Compared with cases involving cancer or other terminal illnesses, the application of the eligibility criteria in psychiatric euthanasia depends much more on doctors’ opinions. Psychiatric diagnosis is not based on an objective laboratory or imaging test; generally, it is a more subjective assessment based on standard criteria agreed on by professionals in the field. Some doctors reach conclusions with which other doctors might reasonably disagree. Indeed, an otherwise healthy Dutch woman was euthanized 12 months after her husband’s death for “prolonged grief disorder”—a diagnosis listed in the International Classification of Diseases but not in the Diagnostic and Statistical Manual of Mental Disorders used by psychiatrists and psychologists around the world.
Psychiatric disorders can indeed be chronic, but their prognosis is difficult to predict for a variety of reasons.
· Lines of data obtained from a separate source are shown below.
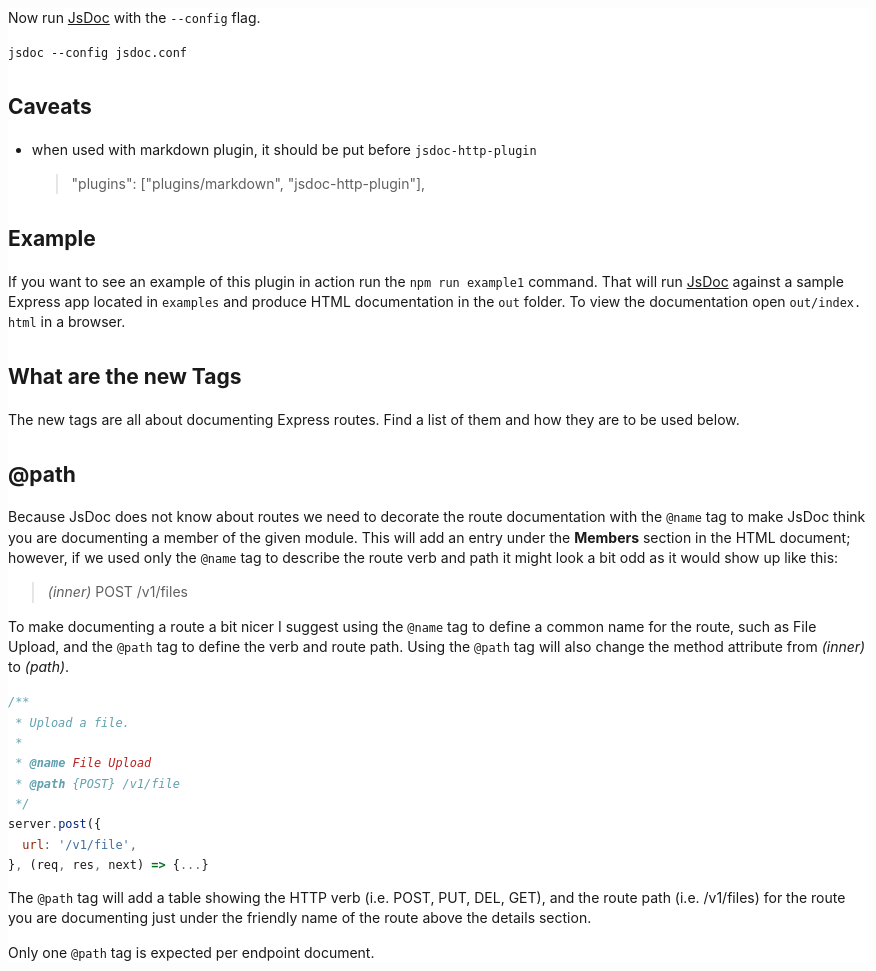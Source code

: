 Now run [JsDoc](http://usejsdoc.org/) with the `--config` flag.
```console
jsdoc --config jsdoc.conf
```

## Caveats

 - when used with markdown plugin, it should be put before `jsdoc-http-plugin`
 
    > "plugins": ["plugins/markdown", "jsdoc-http-plugin"],
 
## Example

If you want to see an example of this plugin in action run the `npm run example1` command.
That will run [JsDoc](http://usejsdoc.org/) against a sample Express app located in `examples` and produce HTML documentation in the `out` folder.
To view the documentation open `out/index.html` in a browser.

## What are the new Tags

The new tags are all about documenting Express routes.
Find a list of them and how they are to be used below.

## @path

Because JsDoc does not know about routes we need to decorate the route documentation with the `@name` tag to make JsDoc think you are documenting a member of the given module.
This will add an entry under the **Members** section in the HTML document; however, if we used only the `@name` tag to describe the route verb and path it might look a bit odd as it would show up like this:
> *(inner)* POST /v1/files

To make documenting a route a bit nicer I suggest using the `@name` tag to define a common name for the route, such as File Upload, and the `@path` tag to define the verb and route path.
Using the `@path` tag will also change the method attribute from *(inner)* to *(path)*.

```js
/**
 * Upload a file.
 *
 * @name File Upload
 * @path {POST} /v1/file
 */
server.post({
  url: '/v1/file',
}, (req, res, next) => {...}
```

The `@path` tag will add a table showing the HTTP verb (i.e. POST, PUT, DEL, GET), and the route path (i.e. /v1/files) for the route you are documenting just under the friendly name of the route above the details section.

Only one `@path` tag is expected per endpoint document.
There is a paucity of relevant, large longitudinal studies. Patients may get better or worse due to psychosocial factors beyond the control of mental-health providers. Also affecting prognoses is the varying quality and availability of mental-health care—which, even in wealthy countries, patients with significant symptoms may not receive. Noa Pothoven and her family had criticized the dearth of care options available in their country for patients like her. Indeed, more than one in five Dutch patients receiving psychiatric euthanasia have not previously been hospitalized; a significant minority with personality disorders did not receive psychotherapy, the staple of treatment for such conditions. When treatments are available, doctors in the Netherlands have the discretion to judge that there are “no alternatives” if patients refuse treatment.
It is not easy to distinguish between a patient who is suicidal and a patient who qualifies for psychiatric euthanasia, because they share many key traits. In some cases, psychiatric euthanasia is simply a highly effective means of suicide, as in the case of a man who attempted suicide, was hospitalized, and then received psychiatric euthanasia.
In the end, one does not need to be a psychiatrist to appreciate how psychiatric disorders, especially when severe enough to lead to euthanasia requests, could interfere with a patient’s ability to make “voluntary and well considered” decisions—especially when that patient is a minor. The basis for concluding that any teenager with a psychiatric disorder has “no prospect of improvement” and “no alternatives” is likely to be uncertain at best.
These concerns, perhaps, are what unsettled people who jumped to conclusions about Noa Pothoven’s case this past week. Knowing how the rules are set up in the Netherlands, one can see how even a minor could be judged by some doctor as eligible for psychiatric euthanasia. But such a judgment, I believe, would be more a reflection of the priorities embedded in the Dutch law than the state of clinical science.